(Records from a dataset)
----
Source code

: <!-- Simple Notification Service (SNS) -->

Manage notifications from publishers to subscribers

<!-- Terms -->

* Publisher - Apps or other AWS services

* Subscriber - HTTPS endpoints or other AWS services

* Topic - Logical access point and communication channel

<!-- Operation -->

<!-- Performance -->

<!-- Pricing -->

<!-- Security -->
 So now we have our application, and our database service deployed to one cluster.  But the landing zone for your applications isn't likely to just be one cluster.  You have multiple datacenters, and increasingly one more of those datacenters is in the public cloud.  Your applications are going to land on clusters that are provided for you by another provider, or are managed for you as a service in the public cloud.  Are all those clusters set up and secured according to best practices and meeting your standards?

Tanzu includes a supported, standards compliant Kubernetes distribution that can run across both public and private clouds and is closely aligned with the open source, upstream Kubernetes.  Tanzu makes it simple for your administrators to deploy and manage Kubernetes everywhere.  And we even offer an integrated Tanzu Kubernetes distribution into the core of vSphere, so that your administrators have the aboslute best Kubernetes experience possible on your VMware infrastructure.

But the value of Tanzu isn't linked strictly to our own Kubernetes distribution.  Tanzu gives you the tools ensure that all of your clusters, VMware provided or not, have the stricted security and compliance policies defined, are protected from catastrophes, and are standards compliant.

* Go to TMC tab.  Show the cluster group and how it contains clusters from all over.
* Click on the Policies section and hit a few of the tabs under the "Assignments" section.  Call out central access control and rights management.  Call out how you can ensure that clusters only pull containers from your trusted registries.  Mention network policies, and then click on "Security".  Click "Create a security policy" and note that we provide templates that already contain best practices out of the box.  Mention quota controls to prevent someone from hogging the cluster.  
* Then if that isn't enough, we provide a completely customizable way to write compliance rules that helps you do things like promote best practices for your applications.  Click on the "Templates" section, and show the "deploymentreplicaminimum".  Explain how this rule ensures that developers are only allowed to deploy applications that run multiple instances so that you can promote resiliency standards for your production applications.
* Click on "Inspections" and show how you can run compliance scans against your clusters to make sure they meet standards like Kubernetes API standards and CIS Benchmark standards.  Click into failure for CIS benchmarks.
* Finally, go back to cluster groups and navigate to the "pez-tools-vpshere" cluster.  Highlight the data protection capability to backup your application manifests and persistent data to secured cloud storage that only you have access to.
----
• WHAT YOU HAVE TO DO: Exactly how many lines of the data include the word "services"? Reply with that number only.

• OUTPUT OF THE EXERCISE: 2